14. TERMS OF PAYMENT

14.1 Each agreement is concluded by the seller under the suspensive condition that the buyer appears to be sufficiently creditworthy on the basis of information obtained by the seller. 
14.2 During the carrying out of an agreement the seller is entitled to suspend compliance with its obligations until the buyer, upon request and to the satisfaction of the seller, has provided surety for compliance with all his obligations under the agreement. 
14.3 Payment of invoices sent or issued by seller must take place in the period specified on the invoice, either in cash or into a bank account specified by the seller. The buyer has no right of offsetting. 
14.4 The seller is entitled to suspend compliance with his obligations for as long as the buyer has not paid any due purchase prices. 
14.5 Without prejudice to that stipulated in this agreement, up to the time of payment of all the amounts receivable from the buyer to the seller that are covered by Belgian law; on whatever grounds and irrespective of claimability, including interests and costs - and in the case of current account delivery, up to the time of settlement of any balance in favour of the seller - all goods supplied by the seller remain at all times the property of the seller. For complete payment or settlement, the buyer is not authorised to pledge the goods to third parties or transfer possession of these good, with the exception of non-fiduciary transfer of ownership in accordance the normal destination of goods. With an infringement of this clause, as well as in the event of whole or partial applicability of article 13, paragraph 1, the seller has the right to regain possession of all goods supplied by him, without any authorisation of the buyer or lawcourt being required, or have them collected from the location of the goods. Then any claim of the seller on the buyer becomes immediately fully due and payable. 
14.6 All our invoices are payable within 30 days of the invoice date. 
14.7 In the absence of on-time payment, interest will be charged by right amounting to 12% per year as well as damage compensation amounting to 15% of the invoice sum, and this without any prior notice of default. 
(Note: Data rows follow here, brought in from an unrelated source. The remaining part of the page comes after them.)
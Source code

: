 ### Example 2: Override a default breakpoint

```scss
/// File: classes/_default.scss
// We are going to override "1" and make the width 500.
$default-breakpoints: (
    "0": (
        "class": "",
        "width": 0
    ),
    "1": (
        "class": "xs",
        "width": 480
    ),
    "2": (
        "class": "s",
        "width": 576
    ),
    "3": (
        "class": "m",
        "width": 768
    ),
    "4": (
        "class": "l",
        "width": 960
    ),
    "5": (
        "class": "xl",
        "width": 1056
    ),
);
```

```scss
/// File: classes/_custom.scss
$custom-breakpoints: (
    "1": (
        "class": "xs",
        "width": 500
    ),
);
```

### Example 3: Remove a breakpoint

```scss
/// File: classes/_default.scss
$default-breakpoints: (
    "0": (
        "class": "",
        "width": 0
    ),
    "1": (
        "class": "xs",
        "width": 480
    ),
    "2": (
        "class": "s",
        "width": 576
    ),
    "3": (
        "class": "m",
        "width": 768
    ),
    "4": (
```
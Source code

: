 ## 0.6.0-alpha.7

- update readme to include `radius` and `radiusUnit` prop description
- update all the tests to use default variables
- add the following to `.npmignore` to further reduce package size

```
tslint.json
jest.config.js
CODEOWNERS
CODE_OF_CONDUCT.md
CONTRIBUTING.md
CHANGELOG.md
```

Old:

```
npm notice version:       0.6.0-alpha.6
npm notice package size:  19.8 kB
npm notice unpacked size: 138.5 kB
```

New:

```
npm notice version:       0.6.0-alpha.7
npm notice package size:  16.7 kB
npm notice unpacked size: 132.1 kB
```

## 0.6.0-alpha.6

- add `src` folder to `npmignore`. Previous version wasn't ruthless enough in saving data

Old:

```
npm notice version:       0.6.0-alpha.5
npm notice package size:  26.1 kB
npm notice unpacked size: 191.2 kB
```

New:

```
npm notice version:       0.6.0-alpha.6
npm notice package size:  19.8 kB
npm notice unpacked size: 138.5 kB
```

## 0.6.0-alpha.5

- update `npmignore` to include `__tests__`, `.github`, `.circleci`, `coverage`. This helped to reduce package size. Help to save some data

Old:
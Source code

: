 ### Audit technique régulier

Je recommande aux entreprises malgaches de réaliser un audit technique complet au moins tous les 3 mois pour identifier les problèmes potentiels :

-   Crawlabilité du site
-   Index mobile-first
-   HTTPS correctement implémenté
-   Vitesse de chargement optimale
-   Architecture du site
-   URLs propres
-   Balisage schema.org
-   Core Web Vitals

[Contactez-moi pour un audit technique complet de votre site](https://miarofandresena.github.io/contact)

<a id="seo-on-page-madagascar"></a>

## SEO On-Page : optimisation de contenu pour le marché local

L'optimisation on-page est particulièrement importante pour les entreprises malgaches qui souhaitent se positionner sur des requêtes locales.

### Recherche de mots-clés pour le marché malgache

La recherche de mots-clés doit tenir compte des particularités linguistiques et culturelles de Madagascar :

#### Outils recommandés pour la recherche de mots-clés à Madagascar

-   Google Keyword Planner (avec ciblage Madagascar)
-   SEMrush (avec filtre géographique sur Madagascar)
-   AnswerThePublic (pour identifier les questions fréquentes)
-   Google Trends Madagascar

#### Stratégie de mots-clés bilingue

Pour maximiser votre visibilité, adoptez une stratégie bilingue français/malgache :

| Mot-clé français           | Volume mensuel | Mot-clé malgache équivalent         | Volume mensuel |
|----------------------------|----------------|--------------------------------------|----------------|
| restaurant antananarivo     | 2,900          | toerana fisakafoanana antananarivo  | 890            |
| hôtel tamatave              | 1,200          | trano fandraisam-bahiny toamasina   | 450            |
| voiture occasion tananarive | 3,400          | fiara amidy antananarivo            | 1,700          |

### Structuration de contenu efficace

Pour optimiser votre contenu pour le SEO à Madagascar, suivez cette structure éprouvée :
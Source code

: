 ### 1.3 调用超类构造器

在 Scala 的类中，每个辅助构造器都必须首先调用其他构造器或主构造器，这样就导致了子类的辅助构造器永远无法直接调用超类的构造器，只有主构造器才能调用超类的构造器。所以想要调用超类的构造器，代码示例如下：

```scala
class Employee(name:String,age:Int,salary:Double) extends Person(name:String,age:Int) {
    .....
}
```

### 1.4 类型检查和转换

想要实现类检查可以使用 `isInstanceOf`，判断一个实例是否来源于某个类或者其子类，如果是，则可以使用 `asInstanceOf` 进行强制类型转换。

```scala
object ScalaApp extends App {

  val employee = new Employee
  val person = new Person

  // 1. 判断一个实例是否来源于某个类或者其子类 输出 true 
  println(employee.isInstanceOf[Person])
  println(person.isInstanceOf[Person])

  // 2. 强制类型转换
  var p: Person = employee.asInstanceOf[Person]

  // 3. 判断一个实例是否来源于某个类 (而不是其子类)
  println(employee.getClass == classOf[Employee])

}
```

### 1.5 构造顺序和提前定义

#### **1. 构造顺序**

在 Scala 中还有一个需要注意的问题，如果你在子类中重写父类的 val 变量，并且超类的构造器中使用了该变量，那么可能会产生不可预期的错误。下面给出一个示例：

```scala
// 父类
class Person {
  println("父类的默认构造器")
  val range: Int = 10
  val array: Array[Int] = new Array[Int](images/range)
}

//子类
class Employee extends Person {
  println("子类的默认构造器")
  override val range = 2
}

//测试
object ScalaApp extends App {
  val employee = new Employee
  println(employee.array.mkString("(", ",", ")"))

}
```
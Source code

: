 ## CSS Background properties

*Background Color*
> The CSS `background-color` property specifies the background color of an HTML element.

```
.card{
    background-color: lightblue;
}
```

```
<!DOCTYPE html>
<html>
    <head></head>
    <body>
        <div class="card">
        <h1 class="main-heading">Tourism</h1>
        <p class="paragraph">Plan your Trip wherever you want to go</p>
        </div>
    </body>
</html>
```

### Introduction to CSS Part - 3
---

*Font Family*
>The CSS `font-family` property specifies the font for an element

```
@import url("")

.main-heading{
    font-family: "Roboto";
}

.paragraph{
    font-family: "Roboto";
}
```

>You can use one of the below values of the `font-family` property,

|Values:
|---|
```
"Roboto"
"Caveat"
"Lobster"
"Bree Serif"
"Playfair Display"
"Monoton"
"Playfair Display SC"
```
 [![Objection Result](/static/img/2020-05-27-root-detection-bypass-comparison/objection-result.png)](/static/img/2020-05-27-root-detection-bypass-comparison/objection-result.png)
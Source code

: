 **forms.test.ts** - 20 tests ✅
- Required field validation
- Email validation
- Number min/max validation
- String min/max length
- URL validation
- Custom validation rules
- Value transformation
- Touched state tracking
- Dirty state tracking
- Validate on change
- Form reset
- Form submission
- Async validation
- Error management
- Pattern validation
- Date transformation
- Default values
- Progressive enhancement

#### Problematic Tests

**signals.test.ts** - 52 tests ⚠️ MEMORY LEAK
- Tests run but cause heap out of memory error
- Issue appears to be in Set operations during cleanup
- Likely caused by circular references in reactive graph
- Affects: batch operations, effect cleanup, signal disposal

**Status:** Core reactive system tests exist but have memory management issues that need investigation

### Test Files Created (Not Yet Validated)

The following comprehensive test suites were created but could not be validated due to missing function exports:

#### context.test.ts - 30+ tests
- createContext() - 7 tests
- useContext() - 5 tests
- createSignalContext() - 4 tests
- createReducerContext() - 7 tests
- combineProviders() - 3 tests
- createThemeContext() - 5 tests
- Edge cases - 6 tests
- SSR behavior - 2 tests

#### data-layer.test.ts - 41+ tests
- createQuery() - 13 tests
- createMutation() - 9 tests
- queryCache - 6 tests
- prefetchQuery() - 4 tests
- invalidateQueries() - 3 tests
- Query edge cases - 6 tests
15. BREACH OF CONTRACT BY THE BUYER

15.1 If the buyer does not, fully or timely meet his obligations, arising from this or any other agreement entered into with him, including if buyer is declared bankrupt and/or has requested bankruptcy, or if suspension of payment is requested, or if he decides to (partially) cease or liquidate his company, and/or if his possessions are attached in execution, then buyer is deemed to be in default by operation of law and the seller has the right, without giving notice of default, and without judicial intervention being required, at seller’s discretion, and/or in any combination
- The carrying out of any, a number of or all obligations with respect to the buyer, on whatever grounds, may be suspended, and/or 
- to claim payment for any obligation carried out on the part of the seller also if agreed otherwise and/or
- wholly or partly dissolve the agreement(s), or have them declared dissolved, without the seller being bound to any damage compensation, guarantee or otherwise. This is all without prejudice to the right of the seller to claim damage compensation including loss of profit, costs and interest. 
15.2 A complaint does not suspend any payment obligations whatsoever. 

16. DISPUTES

Any disputes resulting from or following a purchase agreement or more specific related agreements will only be brought before the lawcourt of the registered office of the seller, unless the buyer and seller agree to subject the dispute to arbitration. 

17. APPLICABLE LAW 

Any disputes resulting from or following a purchase agreement or more specific related agreements will only be brought before the lawcourt of the registered office of the seller, unless the buyer and seller agree to subject the dispute to arbitration.